* _Your objective_:
Write out exactly the lines of the entries below, from the first through the line containing "Rendite-, Amortisations- und", and nothing beyond them.
─── Data provided ───
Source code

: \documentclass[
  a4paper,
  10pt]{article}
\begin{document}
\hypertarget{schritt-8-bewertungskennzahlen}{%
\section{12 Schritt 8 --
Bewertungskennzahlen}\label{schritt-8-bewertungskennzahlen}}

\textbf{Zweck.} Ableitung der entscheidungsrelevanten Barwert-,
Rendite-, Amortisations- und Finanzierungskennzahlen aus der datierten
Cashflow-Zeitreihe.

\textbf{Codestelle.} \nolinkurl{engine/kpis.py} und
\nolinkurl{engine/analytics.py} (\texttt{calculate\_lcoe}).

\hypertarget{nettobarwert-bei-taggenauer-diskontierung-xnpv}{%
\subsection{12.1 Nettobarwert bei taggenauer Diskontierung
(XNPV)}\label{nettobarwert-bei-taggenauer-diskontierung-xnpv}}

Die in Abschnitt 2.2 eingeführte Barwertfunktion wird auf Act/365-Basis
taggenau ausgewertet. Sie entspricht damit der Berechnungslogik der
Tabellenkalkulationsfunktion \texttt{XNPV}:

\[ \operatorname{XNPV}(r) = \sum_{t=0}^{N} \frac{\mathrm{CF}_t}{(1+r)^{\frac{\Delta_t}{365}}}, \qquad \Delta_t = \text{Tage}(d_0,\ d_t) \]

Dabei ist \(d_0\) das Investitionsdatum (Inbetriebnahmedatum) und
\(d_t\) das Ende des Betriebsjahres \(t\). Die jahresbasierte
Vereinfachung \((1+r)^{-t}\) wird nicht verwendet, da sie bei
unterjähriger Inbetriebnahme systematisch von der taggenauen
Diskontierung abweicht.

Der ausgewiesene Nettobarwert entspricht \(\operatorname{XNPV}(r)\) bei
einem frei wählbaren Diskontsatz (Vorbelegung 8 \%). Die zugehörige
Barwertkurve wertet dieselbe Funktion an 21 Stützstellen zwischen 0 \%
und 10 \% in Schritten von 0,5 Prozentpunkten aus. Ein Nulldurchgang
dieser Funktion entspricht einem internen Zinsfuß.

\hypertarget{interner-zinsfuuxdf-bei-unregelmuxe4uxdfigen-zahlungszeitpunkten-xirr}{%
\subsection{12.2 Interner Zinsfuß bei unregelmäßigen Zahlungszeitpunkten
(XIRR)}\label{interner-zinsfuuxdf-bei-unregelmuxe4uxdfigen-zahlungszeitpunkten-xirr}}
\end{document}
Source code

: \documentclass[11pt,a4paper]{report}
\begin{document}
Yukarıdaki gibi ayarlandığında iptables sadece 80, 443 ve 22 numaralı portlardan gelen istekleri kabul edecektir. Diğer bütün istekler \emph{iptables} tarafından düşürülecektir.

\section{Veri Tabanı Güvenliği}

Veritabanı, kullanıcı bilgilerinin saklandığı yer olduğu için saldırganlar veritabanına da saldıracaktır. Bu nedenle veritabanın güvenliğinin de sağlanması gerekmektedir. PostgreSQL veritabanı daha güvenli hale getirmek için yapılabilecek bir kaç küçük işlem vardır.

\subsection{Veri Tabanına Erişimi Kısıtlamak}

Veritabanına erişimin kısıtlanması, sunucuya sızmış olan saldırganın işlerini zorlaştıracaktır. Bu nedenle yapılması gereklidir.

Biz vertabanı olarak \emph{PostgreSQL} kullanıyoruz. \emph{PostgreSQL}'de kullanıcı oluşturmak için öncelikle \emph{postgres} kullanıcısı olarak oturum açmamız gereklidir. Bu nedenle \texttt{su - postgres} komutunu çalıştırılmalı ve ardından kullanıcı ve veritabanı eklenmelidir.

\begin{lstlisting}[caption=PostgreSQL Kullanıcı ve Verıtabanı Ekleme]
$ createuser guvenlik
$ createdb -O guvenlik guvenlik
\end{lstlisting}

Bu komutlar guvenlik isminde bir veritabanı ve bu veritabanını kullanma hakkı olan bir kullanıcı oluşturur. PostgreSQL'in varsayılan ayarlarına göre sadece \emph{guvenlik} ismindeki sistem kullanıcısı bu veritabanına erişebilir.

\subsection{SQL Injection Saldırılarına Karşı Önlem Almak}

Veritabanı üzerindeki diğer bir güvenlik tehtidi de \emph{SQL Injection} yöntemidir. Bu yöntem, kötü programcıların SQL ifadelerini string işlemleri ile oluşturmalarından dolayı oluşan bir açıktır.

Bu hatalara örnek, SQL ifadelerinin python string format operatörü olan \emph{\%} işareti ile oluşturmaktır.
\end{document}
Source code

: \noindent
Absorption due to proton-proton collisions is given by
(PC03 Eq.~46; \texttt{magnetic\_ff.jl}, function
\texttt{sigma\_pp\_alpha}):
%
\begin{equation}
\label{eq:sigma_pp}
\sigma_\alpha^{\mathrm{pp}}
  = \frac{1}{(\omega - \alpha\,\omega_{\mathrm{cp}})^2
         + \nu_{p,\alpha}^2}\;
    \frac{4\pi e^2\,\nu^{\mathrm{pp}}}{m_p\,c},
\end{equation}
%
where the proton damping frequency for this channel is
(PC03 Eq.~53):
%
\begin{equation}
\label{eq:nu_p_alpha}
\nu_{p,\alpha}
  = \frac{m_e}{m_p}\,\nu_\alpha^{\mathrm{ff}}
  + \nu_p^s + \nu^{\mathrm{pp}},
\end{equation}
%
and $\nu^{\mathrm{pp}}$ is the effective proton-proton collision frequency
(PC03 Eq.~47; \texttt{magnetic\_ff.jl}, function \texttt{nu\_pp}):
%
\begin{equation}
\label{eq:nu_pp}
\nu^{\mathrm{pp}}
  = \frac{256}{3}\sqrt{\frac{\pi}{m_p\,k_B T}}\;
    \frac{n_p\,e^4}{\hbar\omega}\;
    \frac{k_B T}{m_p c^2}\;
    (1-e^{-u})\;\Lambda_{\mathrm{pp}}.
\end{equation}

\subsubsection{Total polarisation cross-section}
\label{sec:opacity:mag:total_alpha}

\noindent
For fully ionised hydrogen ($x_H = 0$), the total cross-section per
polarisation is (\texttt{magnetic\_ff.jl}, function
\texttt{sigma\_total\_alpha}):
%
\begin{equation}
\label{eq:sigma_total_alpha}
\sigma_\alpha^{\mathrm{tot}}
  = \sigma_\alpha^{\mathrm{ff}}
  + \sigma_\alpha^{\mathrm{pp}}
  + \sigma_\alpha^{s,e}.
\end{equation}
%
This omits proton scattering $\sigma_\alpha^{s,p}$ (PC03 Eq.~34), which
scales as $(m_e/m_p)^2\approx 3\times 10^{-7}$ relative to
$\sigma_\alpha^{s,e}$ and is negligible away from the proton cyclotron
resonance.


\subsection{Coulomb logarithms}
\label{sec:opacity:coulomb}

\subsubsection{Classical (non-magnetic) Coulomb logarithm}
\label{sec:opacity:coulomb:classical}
───
* _Result_:
Source code

: \documentclass[
  a4paper,
  10pt]{article}
\begin{document}
\hypertarget{schritt-8-bewertungskennzahlen}{%
\section{12 Schritt 8 --
Bewertungskennzahlen}\label{schritt-8-bewertungskennzahlen}}

\textbf{Zweck.} Ableitung der entscheidungsrelevanten Barwert-,
Rendite-, Amortisations- und Finanzierungskennzahlen aus der datierten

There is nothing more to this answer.